Nidal Khazem, combattant assassiné de la résistance
Le 16 mars, Nidal Khazem était assassiné par les forces spéciales israéliennes en même temps que son camarade Yousef Shreim. Mondoweiss s’était entretenu avec Khazem en octobre 2022 au camp de réfugiés de Jénine. Voici son histoire.
Mariam Barghouti, 19 mars 2023
Jeudi 16 mars, une équipe des forces spéciales israéliennes opérant clandestinement en vêtements civils et appartenant à l’Unité Duvdevan pénétrait à Jénine à bord de deux voitures banalisées, afin d’y remplir une mission d’assassinat. Les cibles étaient deux combattants palestiniens de la Brigade de Jénine, le groupe armé de coordination cantonné au camp de réfugiés de Jénine et qui a été en quelque sorte à l’avant-garde de la renaissance de la résistance armée en Cisjordanie depuis le début 2022.
Ces deux combattants étaient Nidal Khazem, 28 ans, et Yousef Shreim, 29 ans.
À 15 heures, Khazem et Shreim étaient ensemble sur la même moto, dit-on, rue Abu Bakr à Jénine, quand les soldats israéliens en civil leur ont tiré dessus sans sommation, touchant l’un des deux hommes à la tête et l’autre au dos. Un adolescent de 14 ans, Omar Awadin, qui se trouvait dans la ligne de tir, a lui aussi été abattu et tué alors qu’il était à vélo.
Une vidéo poignante montre Khazem gisant à plat ventre sur le sol au moment où l’un de ses assassins israéliens se penche sur lui pour l’achever d’une balle dans la tête et confirmer ainsi son décès.
Quand l’unité israélienne s’est retirée, des Palestiniens ont tenté de poursuivre sa voiture et de la coincer, jusqu’au moment où les agents israéliens à bord ont ouvert le feu sur la foule, blessant mortellement Luai Zughayyar, 37 ans, et touchant 20 autres personnes, dont quatre sont toujours dans un état critique, a rapporté le ministère palestinien de la Santé.

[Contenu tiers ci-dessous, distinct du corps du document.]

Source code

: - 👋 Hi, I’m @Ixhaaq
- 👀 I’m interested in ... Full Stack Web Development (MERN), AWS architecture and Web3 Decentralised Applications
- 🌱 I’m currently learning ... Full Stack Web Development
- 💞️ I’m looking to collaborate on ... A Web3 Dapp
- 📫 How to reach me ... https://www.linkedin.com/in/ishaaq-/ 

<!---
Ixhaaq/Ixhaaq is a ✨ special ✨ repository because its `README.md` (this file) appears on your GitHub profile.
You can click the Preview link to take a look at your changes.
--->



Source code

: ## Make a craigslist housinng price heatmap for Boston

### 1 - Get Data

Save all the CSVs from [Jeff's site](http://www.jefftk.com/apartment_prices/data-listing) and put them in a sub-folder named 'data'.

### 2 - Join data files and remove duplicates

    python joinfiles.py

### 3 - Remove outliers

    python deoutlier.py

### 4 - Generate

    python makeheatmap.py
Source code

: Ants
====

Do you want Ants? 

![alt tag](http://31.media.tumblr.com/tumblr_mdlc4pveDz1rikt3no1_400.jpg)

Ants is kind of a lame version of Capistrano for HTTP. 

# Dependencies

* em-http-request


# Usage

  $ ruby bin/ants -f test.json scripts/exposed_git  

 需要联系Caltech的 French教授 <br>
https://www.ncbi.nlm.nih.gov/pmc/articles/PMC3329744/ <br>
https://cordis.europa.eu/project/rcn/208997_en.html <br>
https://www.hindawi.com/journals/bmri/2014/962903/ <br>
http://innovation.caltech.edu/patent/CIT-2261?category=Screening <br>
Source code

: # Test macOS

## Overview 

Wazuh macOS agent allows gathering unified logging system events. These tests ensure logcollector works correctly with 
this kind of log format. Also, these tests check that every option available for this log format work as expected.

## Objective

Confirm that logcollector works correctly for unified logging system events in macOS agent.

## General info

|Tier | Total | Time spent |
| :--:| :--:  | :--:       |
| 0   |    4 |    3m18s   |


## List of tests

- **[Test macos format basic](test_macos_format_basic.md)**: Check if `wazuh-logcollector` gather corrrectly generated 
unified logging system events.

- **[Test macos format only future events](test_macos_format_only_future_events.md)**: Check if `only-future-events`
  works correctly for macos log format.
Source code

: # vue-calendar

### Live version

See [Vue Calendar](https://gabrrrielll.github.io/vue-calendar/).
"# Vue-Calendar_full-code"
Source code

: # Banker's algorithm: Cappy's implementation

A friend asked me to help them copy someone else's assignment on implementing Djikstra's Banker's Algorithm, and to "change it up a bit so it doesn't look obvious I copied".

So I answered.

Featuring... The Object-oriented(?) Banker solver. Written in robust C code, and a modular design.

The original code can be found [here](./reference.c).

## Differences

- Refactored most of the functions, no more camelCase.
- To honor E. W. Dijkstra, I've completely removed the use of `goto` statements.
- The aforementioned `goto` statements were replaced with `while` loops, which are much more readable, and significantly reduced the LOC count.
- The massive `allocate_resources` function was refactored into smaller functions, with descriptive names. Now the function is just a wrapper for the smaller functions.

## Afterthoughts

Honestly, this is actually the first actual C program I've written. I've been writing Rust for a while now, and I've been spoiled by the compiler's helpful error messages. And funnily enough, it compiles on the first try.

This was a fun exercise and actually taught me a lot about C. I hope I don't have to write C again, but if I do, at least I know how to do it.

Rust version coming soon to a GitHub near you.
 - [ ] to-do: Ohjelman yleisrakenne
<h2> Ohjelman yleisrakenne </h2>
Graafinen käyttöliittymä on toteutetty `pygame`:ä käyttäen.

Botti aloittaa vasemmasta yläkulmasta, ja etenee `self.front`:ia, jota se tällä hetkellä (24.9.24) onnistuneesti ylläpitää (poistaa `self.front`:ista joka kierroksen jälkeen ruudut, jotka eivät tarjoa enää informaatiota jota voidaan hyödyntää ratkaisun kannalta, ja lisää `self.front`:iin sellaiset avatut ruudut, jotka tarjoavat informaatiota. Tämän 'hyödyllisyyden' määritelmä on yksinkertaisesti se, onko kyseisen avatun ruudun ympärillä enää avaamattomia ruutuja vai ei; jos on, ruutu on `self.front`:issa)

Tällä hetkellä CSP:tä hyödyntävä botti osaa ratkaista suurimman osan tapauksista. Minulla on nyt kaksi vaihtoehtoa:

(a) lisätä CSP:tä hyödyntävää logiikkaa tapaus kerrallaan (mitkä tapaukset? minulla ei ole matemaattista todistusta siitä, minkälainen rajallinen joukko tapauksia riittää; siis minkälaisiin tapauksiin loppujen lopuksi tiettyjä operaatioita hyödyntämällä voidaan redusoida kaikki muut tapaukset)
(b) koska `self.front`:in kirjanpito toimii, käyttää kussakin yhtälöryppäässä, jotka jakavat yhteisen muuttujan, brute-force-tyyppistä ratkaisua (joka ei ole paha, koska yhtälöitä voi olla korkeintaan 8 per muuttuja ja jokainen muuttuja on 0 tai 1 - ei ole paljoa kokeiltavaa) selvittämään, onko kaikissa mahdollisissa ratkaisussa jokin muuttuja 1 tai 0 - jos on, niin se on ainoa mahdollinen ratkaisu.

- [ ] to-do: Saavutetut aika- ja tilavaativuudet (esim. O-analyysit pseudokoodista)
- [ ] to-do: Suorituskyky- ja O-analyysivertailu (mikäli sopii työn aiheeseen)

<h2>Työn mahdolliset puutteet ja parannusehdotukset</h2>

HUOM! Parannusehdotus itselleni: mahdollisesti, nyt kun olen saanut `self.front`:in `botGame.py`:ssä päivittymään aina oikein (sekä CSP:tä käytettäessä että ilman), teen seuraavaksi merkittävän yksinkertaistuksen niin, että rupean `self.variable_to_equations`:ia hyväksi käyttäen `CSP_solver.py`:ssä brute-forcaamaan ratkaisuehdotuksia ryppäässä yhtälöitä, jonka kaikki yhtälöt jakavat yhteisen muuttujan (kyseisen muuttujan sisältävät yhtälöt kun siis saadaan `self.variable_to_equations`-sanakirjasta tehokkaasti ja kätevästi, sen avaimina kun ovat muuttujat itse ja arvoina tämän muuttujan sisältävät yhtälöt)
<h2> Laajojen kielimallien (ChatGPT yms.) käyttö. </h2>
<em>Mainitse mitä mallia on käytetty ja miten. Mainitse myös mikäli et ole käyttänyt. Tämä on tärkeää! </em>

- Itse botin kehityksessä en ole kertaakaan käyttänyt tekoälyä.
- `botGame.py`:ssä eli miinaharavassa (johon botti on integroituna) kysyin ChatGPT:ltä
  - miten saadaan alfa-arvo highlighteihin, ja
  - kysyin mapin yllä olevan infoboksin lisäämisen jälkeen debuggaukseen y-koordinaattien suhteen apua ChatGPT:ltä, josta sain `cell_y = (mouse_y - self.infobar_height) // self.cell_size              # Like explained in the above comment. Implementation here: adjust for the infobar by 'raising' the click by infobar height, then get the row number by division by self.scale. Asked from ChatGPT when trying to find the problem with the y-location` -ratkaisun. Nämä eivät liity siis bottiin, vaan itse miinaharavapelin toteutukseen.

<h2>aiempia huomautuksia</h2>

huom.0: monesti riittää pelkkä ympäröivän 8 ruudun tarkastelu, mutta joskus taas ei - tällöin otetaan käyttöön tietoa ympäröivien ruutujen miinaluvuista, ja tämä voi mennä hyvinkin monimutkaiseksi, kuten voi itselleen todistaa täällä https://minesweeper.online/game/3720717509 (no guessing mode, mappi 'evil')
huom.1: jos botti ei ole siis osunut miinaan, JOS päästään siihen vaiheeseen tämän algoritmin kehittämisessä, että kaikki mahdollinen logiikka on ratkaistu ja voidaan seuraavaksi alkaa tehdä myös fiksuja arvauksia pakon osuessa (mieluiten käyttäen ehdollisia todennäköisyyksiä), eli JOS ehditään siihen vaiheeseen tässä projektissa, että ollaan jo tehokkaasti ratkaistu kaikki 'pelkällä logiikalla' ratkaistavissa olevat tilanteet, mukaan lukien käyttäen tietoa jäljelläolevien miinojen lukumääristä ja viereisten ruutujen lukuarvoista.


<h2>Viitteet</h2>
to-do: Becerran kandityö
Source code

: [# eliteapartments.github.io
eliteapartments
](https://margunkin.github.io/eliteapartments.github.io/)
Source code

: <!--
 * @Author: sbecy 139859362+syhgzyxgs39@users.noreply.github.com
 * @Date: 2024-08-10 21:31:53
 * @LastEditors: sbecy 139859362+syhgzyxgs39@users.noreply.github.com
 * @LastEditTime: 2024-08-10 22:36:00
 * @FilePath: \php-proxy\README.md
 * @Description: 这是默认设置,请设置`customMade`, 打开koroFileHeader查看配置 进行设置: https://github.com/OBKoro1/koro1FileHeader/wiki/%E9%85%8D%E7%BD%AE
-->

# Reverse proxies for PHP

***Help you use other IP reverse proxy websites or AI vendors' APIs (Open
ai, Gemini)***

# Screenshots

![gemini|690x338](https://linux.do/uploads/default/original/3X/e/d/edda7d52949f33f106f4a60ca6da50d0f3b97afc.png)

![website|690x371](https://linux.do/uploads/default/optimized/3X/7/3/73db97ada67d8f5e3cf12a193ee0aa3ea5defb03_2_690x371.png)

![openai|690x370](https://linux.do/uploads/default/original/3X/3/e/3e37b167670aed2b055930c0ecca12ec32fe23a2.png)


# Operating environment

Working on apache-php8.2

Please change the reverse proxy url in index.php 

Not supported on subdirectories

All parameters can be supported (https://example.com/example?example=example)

Nidal Khazem était un membre en vue des Brigades Al-Quds, l’aile armée du Djihad islamique palestinien (DIP), alors que Yousef Shreim était l’un des commandants de la branche locale du camp de Jénine des Brigades Izz al-Din al-Qassam, l’aile armée du Hamas.
« Nidal fut l’un des premiers à affronter l’armée israélienne »,
peut-on lire dans une déclaration de la messagerie Telegram des Brigades Al-Qassam de Jénine.
« Nidal représentait une nuisance considérable, pour l’occupation. »
Le 26 octobre dernier, il s’était entretenu avec Mondoweiss juste en dehors du camp de réfugiés de Jénine. Voici son témoignage.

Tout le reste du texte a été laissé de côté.